PROVIDED RECORDS below:
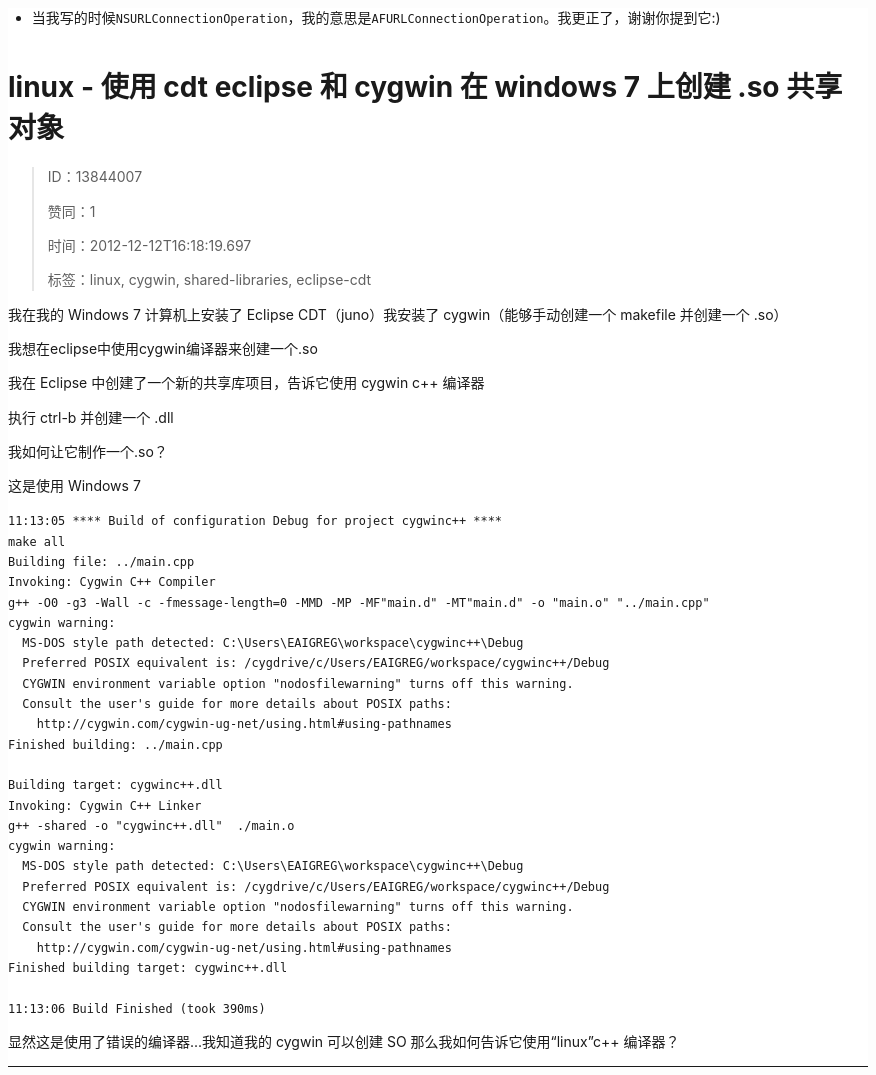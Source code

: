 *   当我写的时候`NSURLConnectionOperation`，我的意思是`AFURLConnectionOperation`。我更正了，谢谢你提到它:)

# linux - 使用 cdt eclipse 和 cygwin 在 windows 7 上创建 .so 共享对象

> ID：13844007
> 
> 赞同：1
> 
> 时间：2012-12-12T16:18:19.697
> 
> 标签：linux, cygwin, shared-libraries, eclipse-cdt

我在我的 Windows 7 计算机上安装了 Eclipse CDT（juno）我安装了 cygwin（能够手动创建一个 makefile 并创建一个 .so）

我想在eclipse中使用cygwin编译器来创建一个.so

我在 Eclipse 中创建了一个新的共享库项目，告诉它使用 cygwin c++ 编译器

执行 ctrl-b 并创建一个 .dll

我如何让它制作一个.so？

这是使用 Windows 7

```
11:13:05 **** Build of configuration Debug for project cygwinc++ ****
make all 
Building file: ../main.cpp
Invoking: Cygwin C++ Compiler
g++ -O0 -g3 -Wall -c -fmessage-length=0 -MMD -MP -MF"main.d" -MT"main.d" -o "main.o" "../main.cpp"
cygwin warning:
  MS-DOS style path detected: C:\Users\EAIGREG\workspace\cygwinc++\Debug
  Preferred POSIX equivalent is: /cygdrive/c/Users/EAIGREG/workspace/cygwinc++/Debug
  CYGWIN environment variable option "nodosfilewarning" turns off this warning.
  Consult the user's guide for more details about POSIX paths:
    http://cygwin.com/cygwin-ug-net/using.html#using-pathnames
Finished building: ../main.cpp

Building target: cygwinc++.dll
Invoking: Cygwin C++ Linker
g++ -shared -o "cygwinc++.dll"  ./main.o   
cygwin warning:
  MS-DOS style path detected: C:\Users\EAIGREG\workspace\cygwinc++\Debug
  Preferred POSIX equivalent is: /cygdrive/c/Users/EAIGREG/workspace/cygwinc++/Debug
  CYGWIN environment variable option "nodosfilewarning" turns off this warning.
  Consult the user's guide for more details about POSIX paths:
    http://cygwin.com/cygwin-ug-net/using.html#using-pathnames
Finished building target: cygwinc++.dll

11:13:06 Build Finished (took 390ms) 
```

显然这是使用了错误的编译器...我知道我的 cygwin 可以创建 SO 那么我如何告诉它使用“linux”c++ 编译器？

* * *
End of PROVIDED RECORDS.
**WHAT IS BEING ASKED:**
Without the pictures, write out the lines from the beginning of the entries through the line with "我想在eclipse中使用cygwin编译器来创建一个.so".

**ANSWER:**
Source code

: *   当我写的时候`NSURLConnectionOperation`，我的意思是`AFURLConnectionOperation`。我更正了，谢谢你提到它:)

# linux - 使用 cdt eclipse 和 cygwin 在 windows 7 上创建 .so 共享对象

> ID：13844007
> 
> 赞同：1
> 
> 时间：2012-12-12T16:18:19.697
> 
> 标签：linux, cygwin, shared-libraries, eclipse-cdt

我在我的 Windows 7 计算机上安装了 Eclipse CDT（juno）我安装了 cygwin（能够手动创建一个 makefile 并创建一个 .so）

我想在eclipse中使用cygwin编译器来创建一个.so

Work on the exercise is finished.